Court Opinion

ID: 6070509
Source: CourtListenerOpinion
Date Created: 2022-01-13 17:02:48.399879+00
Date Added: 2024-06-11T08:52:53.124929
License: Public Domain

—Order, Supreme Court, New York County (Diane Lebedeff, J.), entered September 14, 1999, which, insofar as appealed from, denied defendant-appellant’s motion to dismiss the action for noncompliance with CPLR 306-b, and granted plaintiffs cross motion to extend the time in which to serve the summons and complaint on defendant nunc pro tunc to the time that service was made on it, affirmed, without costs.

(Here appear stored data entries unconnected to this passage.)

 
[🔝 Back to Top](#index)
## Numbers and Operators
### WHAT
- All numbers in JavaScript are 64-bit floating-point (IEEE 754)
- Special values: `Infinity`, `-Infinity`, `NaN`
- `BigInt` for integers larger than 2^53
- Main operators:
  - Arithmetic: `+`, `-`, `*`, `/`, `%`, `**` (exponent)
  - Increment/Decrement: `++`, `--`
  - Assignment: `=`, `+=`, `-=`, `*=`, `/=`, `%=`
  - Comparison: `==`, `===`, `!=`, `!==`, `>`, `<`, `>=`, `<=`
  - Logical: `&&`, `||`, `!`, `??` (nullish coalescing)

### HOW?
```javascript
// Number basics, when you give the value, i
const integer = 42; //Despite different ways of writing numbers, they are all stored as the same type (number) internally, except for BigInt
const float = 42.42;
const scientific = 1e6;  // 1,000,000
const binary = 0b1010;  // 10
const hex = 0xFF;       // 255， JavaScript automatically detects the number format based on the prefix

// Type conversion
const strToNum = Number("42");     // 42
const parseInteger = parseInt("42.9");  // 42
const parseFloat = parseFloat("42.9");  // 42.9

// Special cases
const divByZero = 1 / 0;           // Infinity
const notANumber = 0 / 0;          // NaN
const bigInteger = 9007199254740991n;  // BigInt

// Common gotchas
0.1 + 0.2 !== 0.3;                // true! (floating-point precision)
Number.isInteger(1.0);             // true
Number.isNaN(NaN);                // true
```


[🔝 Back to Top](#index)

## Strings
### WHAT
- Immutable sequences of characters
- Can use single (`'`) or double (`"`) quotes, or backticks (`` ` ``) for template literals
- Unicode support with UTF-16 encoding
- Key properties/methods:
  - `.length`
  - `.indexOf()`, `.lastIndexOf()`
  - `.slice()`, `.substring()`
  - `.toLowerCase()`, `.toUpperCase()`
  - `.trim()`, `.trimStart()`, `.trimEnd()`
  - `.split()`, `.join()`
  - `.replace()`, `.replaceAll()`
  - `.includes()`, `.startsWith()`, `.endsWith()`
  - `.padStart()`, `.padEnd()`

Plaintiffs time to serve the summons and complaint was properly extended upon an adequate showing that her failure to serve defendant within 120 days of filing was due to the dissolution of her attorney’s prior law firm, and in the absence of a showing by defendant that it was prejudiced as a result of the slight delay (see, Bayer v Domino Media, 147 AD2d 413; Busler v Corbett, 259 AD2d 13). We reject defendant’s argument that the failure to make timely service, or to seek an extension of time within the 120-day period, was a pleading default requiring a showing of merit.
The concurrence would engraft such a requirement on the strength of a case decided nine years before the statute was rewritten to add CPLR 306-b, which merely requires a showing of “good cause” why service was not made within the time provided in the section. The statute was rewritten to accord *162New York courts the same type of flexibility enjoyed by Federal courts to extend the time for service of the summons and complaint and such extensions “should be liberally granted whenever plaintiffs have been reasonably diligent in attempting service” (Senate Mem in Support of L 1997, ch 476, 1997 McKinney’s Session Laws of NY, at 2457; see, 1997 NY Legis Ann, at 319). There is no mention of a requirement of a showing of merit. Concur — Mazzarelli, Andrias and Lerner, JJ.